Most of the men are looking for work, any kind of work. Most of the women are looking for children's services. This population, then, is made up mostly of the struggling poor. The era of the Hispanic doctors, lawyers, architects who once characterized the community are long gone.
That means more work for Haydee Rodriguez, not less. More fund-raising, more seminars, more phone calls to find jobs for desperate young men, more counseling to ameliorate the stress on families under the siege of poverty, trying to find their way in a land whose culture is frequently antagonistic to them.
But most of those who know Haydee Rodriguez have confidence. "If we had 10 more Haydees," Solera says, "we'd be well-off."
Making connections
As she sits in her office at the Centro, a box-like brick building on Pulaski Highway (an ironic location, a block from a statue honoring veterans of the Spanish-American War), Rodriguez makes a connection between what many in the community here have to deal with day-to-day and what took place years ago in Central America. She sees the same lost look on many of the people who walk into the Centro that she saw in Central America. She calls it a "look of social alienation."
"These are people who don't have language skills, who came to this land of opportunity and face this alienation. I see families who have left children behind, people who want to learn English but are working 16 hours a day at minimum wage."
She does not equate them with the people from the ruined towns of El Salvador, but she does regard them as refugees. "But for the war," she says, "these people would not be here."
The wars in Central America faded out about 10 years ago, more from exhaustion than from the pacific inclinations of the antagonists. Also, as Communism died in Europe, the United States lost interest and stopped pouring materiel into the region.
El Salvador, Nicaragua, Guatemala are at peace. But many of the national assets and much of the infrastructure are destroyed, and there are still refugees, internal and external, people who have yet to find their places.
Wars tend to do that, live on. In Colombia a civil war broke out in 1948 and left the country a political wreck for two decades, inculcating the habits of violence that characterize that country today.
It is knowing all this -- how bad it can be -- that prepares Haydee Rodriguez for her task. And she has exemplars, people who have shown her what is, and what isn't, worth living for.
There was Ignacio Martin-Baro, a Jesuit. She only met him once, during her visit to El Salvador in June 1986. He impressed her with his "level of commitment to people who would otherwise be forgotten." He was there to stay, amid the chaos; a Spaniard, he become a citizen of El Salvador.
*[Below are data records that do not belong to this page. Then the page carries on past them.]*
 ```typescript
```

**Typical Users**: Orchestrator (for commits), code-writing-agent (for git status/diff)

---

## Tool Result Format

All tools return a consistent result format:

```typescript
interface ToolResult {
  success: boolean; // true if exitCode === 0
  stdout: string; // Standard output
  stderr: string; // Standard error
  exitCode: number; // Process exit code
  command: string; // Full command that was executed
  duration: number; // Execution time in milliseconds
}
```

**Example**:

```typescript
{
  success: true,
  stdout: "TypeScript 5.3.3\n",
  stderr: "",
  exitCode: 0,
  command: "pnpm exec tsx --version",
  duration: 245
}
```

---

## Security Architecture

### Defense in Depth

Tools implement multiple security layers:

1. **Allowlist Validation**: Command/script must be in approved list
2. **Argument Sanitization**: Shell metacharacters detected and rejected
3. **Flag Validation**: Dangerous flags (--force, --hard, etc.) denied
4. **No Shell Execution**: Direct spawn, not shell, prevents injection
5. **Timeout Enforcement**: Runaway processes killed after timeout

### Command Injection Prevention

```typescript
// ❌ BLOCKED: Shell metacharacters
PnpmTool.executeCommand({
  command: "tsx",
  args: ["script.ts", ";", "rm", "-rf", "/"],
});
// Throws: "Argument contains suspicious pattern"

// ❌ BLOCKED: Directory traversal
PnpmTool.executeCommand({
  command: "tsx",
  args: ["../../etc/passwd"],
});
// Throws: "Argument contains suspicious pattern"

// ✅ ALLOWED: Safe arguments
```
One night in 1989 Martin-Baro, five other Jesuits at the Catholic University in San Salvador and two women attached to the university were murdered by Salvadoran troops.
Haydee Rodriguez wrote in this newspaper that she wouldn't cry, just try to tell as many people as she could what kind of man he was, and the advice he gave anybody who came to ask him how things were. This was, "Believe your own eyes. Believe your own experience. Go where the real people are "
Which is where Haydee Rodriguez is today, among the real people.